映画『オッペンハイマー』を予備知識ゼロで観た私の、作品をより深く理解できるおすすめ鑑賞法
Netflix版『三体』で、天才的物理学者のオギー(エイザ・ゴンザレス)がナノファイバー設計の技術を殺人兵器に転用されてしまい、それが地球を救うためとはいえ殺人に加担してしまった葛藤に苦しむ様は、恐らくオッペンハイマーを含むすべての科学者に起こり得る悲劇。どんなに素晴らしい発明も、いちばんお金になるという理由から、戦争兵器に使われてしまうリスクがあるのだろうなぁと。 さらに、ドラマで宇宙人が「地球人は嘘をつくから恐ろしい。そんな恐ろしい生き物は絶滅させなければならない」と判断したのと同じように、戦争とは常に、「やられる前にやらなければ、相手がいつ襲って来るかわからない」という恐怖心から生まれるもの。『オッペンハイマー』でも、アメリカが原子爆弾の開発を急いだこと、そして日本に投下したのは、宿敵・ロシアを牽制するためだったことが描かれています。 しかし武力の保有はさらなる相手の競争心と恐怖心、相互不信を生むだけ。アメリカとロシアも原爆開発後、核兵器による武力拡大がスピードアップし、世界を巻き込んだ冷戦に突入していきます。 というわけでNetflix版『三体』は、物理学者オッペンハイマーの苦悩をより想像しやすくなるための潤滑油的な役割を果たしてくれました。 『オッペンハイマー』に話を戻すと、原爆が完成し、広島・長崎に投下してクライマックス、かと思いきや、後半はストローズという器のちっちゃい男がオッペンハイマーに、ネチネチネチネチ、陰湿な仕返しをしていくお話。ーーなんですが、このストローズが持っていたオッペンハイマーへの恨みって、実はストローズの被害妄想が根っこにあったことが最後にわかるのです。
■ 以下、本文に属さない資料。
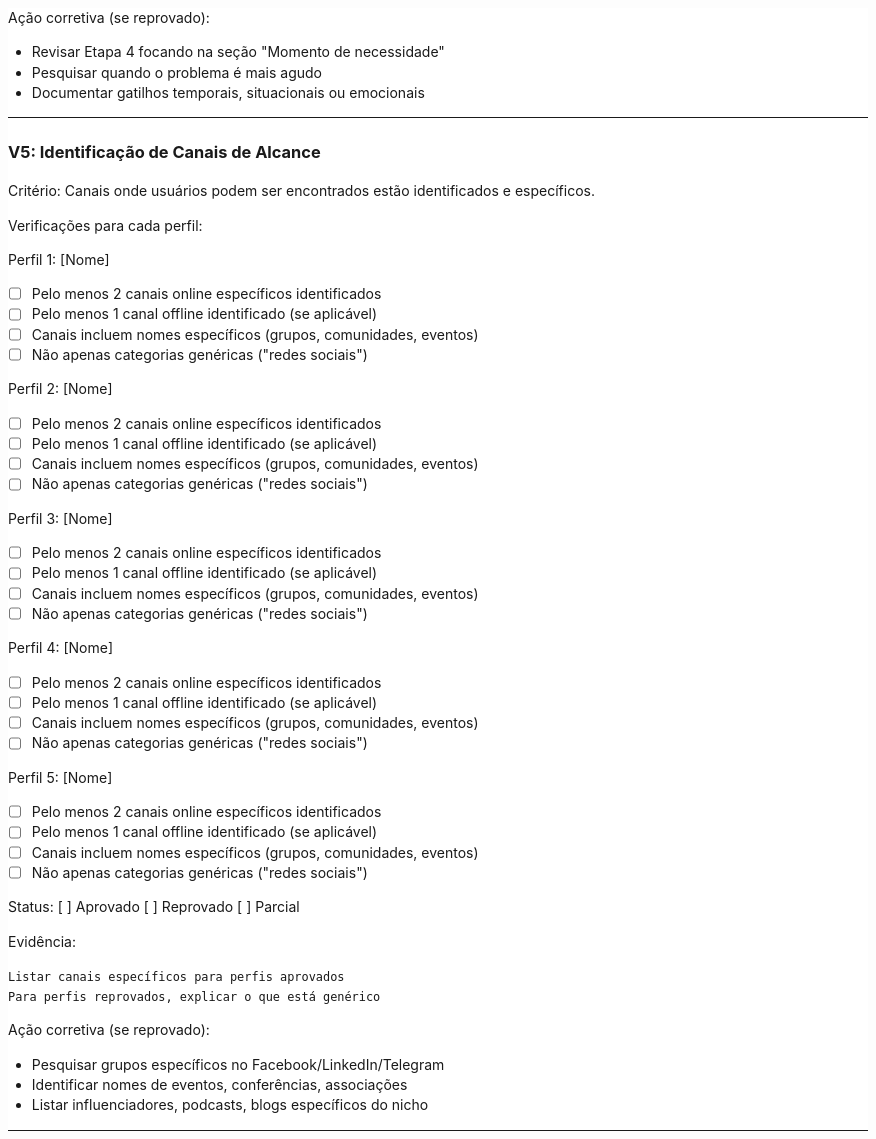 Ação corretiva (se reprovado):
- Revisar Etapa 4 focando na seção "Momento de necessidade"
- Pesquisar quando o problema é mais agudo
- Documentar gatilhos temporais, situacionais ou emocionais

---

### V5: Identificação de Canais de Alcance

Critério: Canais onde usuários podem ser encontrados estão identificados e específicos.

Verificações para cada perfil:

Perfil 1: [Nome]
- [ ] Pelo menos 2 canais online específicos identificados
- [ ] Pelo menos 1 canal offline identificado (se aplicável)
- [ ] Canais incluem nomes específicos (grupos, comunidades, eventos)
- [ ] Não apenas categorias genéricas ("redes sociais")

Perfil 2: [Nome]
- [ ] Pelo menos 2 canais online específicos identificados
- [ ] Pelo menos 1 canal offline identificado (se aplicável)
- [ ] Canais incluem nomes específicos (grupos, comunidades, eventos)
- [ ] Não apenas categorias genéricas ("redes sociais")

Perfil 3: [Nome]
- [ ] Pelo menos 2 canais online específicos identificados
- [ ] Pelo menos 1 canal offline identificado (se aplicável)
- [ ] Canais incluem nomes específicos (grupos, comunidades, eventos)
- [ ] Não apenas categorias genéricas ("redes sociais")

Perfil 4: [Nome]
- [ ] Pelo menos 2 canais online específicos identificados
- [ ] Pelo menos 1 canal offline identificado (se aplicável)
- [ ] Canais incluem nomes específicos (grupos, comunidades, eventos)
- [ ] Não apenas categorias genéricas ("redes sociais")

Perfil 5: [Nome]
- [ ] Pelo menos 2 canais online específicos identificados
- [ ] Pelo menos 1 canal offline identificado (se aplicável)
- [ ] Canais incluem nomes específicos (grupos, comunidades, eventos)
- [ ] Não apenas categorias genéricas ("redes sociais")

Status: [ ] Aprovado [ ] Reprovado [ ] Parcial

Evidência:
```
Listar canais específicos para perfis aprovados
Para perfis reprovados, explicar o que está genérico
```

Ação corretiva (se reprovado):
- Pesquisar grupos específicos no Facebook/LinkedIn/Telegram
- Identificar nomes de eventos, conferências, associações
- Listar influenciadores, podcasts, blogs específicos do nicho

---
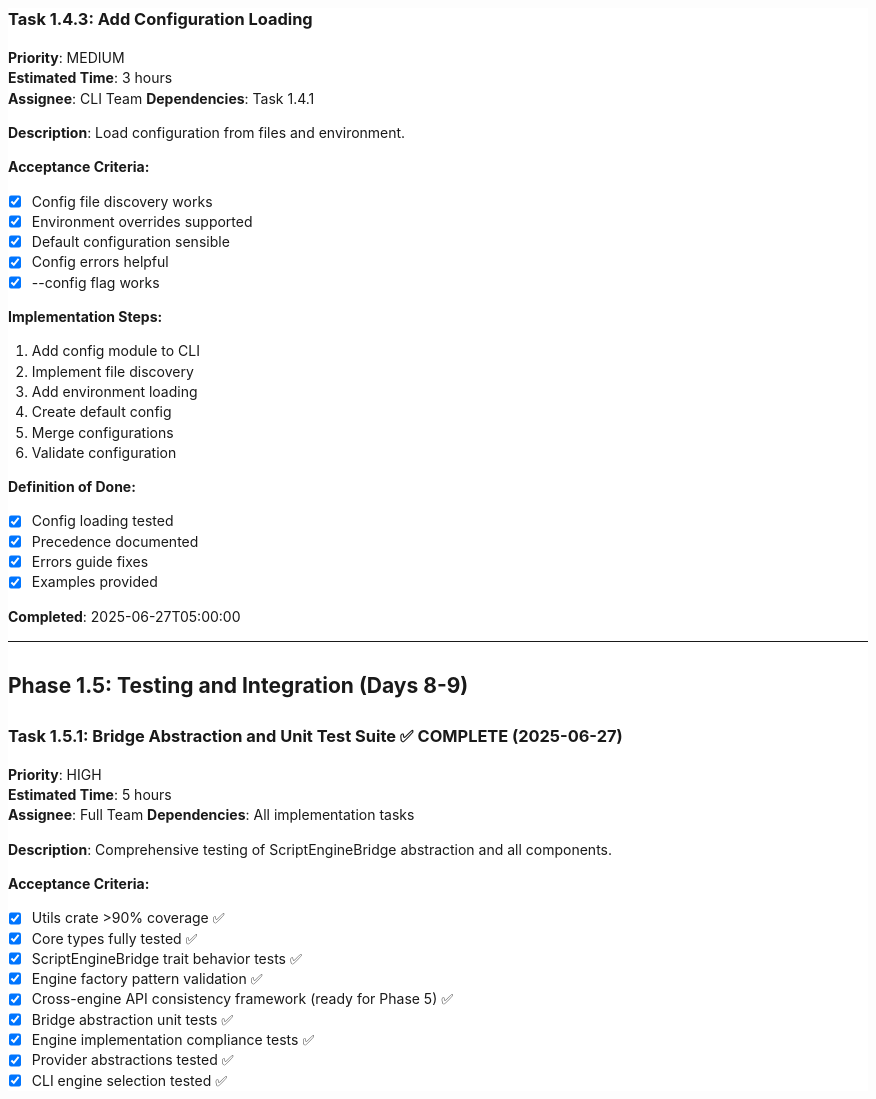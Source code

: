 ### Task 1.4.3: Add Configuration Loading
**Priority**: MEDIUM  
**Estimated Time**: 3 hours  
**Assignee**: CLI Team
**Dependencies**: Task 1.4.1

**Description**: Load configuration from files and environment.

**Acceptance Criteria:**
- [x] Config file discovery works
- [x] Environment overrides supported
- [x] Default configuration sensible
- [x] Config errors helpful
- [x] --config flag works

**Implementation Steps:**
1. Add config module to CLI
2. Implement file discovery
3. Add environment loading
4. Create default config
5. Merge configurations
6. Validate configuration

**Definition of Done:**
- [x] Config loading tested
- [x] Precedence documented
- [x] Errors guide fixes
- [x] Examples provided

**Completed**: 2025-06-27T05:00:00

---

## Phase 1.5: Testing and Integration (Days 8-9)

### Task 1.5.1: Bridge Abstraction and Unit Test Suite ✅ COMPLETE (2025-06-27)
**Priority**: HIGH  
**Estimated Time**: 5 hours  
**Assignee**: Full Team
**Dependencies**: All implementation tasks

**Description**: Comprehensive testing of ScriptEngineBridge abstraction and all components.

**Acceptance Criteria:**
- [x] Utils crate >90% coverage ✅
- [x] Core types fully tested ✅
- [x] ScriptEngineBridge trait behavior tests ✅
- [x] Engine factory pattern validation ✅
- [x] Cross-engine API consistency framework (ready for Phase 5) ✅
- [x] Bridge abstraction unit tests ✅
- [x] Engine implementation compliance tests ✅
- [x] Provider abstractions tested ✅
- [x] CLI engine selection tested ✅
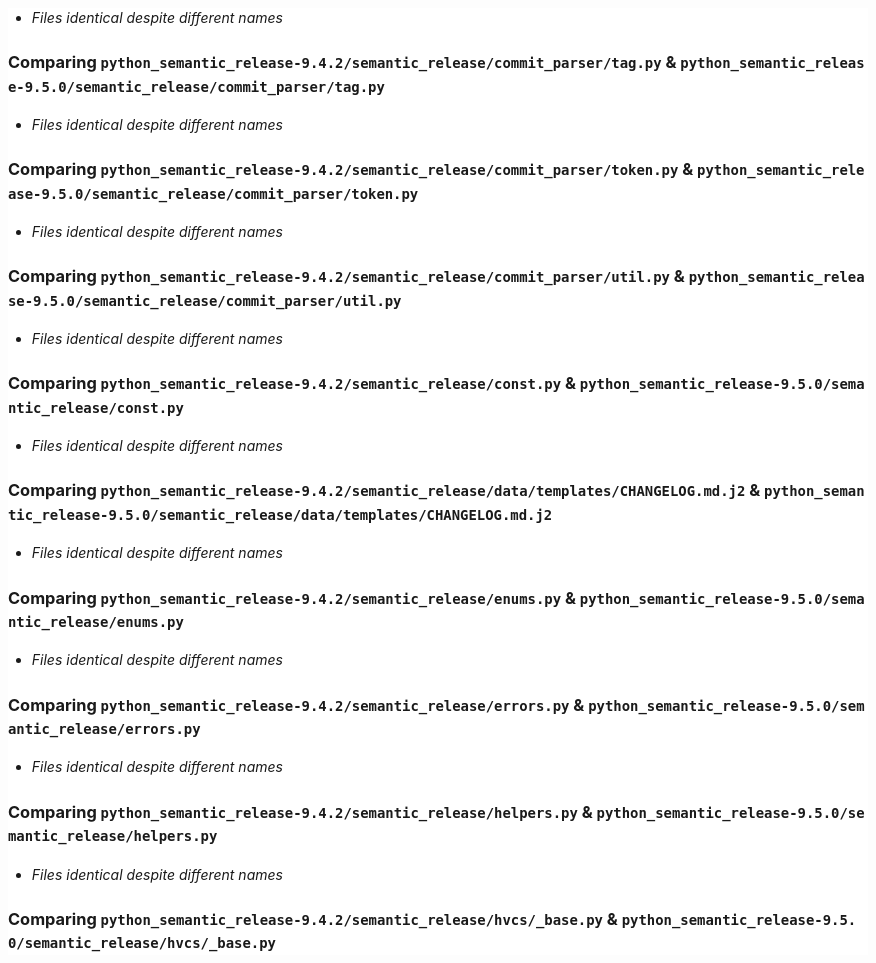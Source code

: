  * *Files identical despite different names*

### Comparing `python_semantic_release-9.4.2/semantic_release/commit_parser/tag.py` & `python_semantic_release-9.5.0/semantic_release/commit_parser/tag.py`

 * *Files identical despite different names*

### Comparing `python_semantic_release-9.4.2/semantic_release/commit_parser/token.py` & `python_semantic_release-9.5.0/semantic_release/commit_parser/token.py`

 * *Files identical despite different names*

### Comparing `python_semantic_release-9.4.2/semantic_release/commit_parser/util.py` & `python_semantic_release-9.5.0/semantic_release/commit_parser/util.py`

 * *Files identical despite different names*

### Comparing `python_semantic_release-9.4.2/semantic_release/const.py` & `python_semantic_release-9.5.0/semantic_release/const.py`

 * *Files identical despite different names*

### Comparing `python_semantic_release-9.4.2/semantic_release/data/templates/CHANGELOG.md.j2` & `python_semantic_release-9.5.0/semantic_release/data/templates/CHANGELOG.md.j2`

 * *Files identical despite different names*

### Comparing `python_semantic_release-9.4.2/semantic_release/enums.py` & `python_semantic_release-9.5.0/semantic_release/enums.py`

 * *Files identical despite different names*

### Comparing `python_semantic_release-9.4.2/semantic_release/errors.py` & `python_semantic_release-9.5.0/semantic_release/errors.py`

 * *Files identical despite different names*

### Comparing `python_semantic_release-9.4.2/semantic_release/helpers.py` & `python_semantic_release-9.5.0/semantic_release/helpers.py`

 * *Files identical despite different names*

### Comparing `python_semantic_release-9.4.2/semantic_release/hvcs/_base.py` & `python_semantic_release-9.5.0/semantic_release/hvcs/_base.py`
これはまさに、アメリカとロシアが「敵国の方がすごい兵器を持っているんじゃないか」という思い込みから不毛な核兵器開発競争をしているのと、全く同じ構図なんですね。本当はロシアには当時まだ、核兵器なんて存在していなかったのに。「ロシアが先に核兵器を持ってしまったらアメリカがやられる」、その一心で、恐ろしい殺人能力があると知りながら、原爆をこの世に誕生させてしまったわけですから。 この映画では原爆投下による被害を描いたシーンはほぼ出てきません。ただ、オッペンハイマーは原爆投下後、さらに殺傷能力の高い水爆開発に反対し続け、それによってアメリカ国内では疎まれスパイ容疑をかけられ、出世街道からは外れていく。そうしたところから、彼が原爆発明に対しどんな感情を抱いていたかを窺い知ることができます。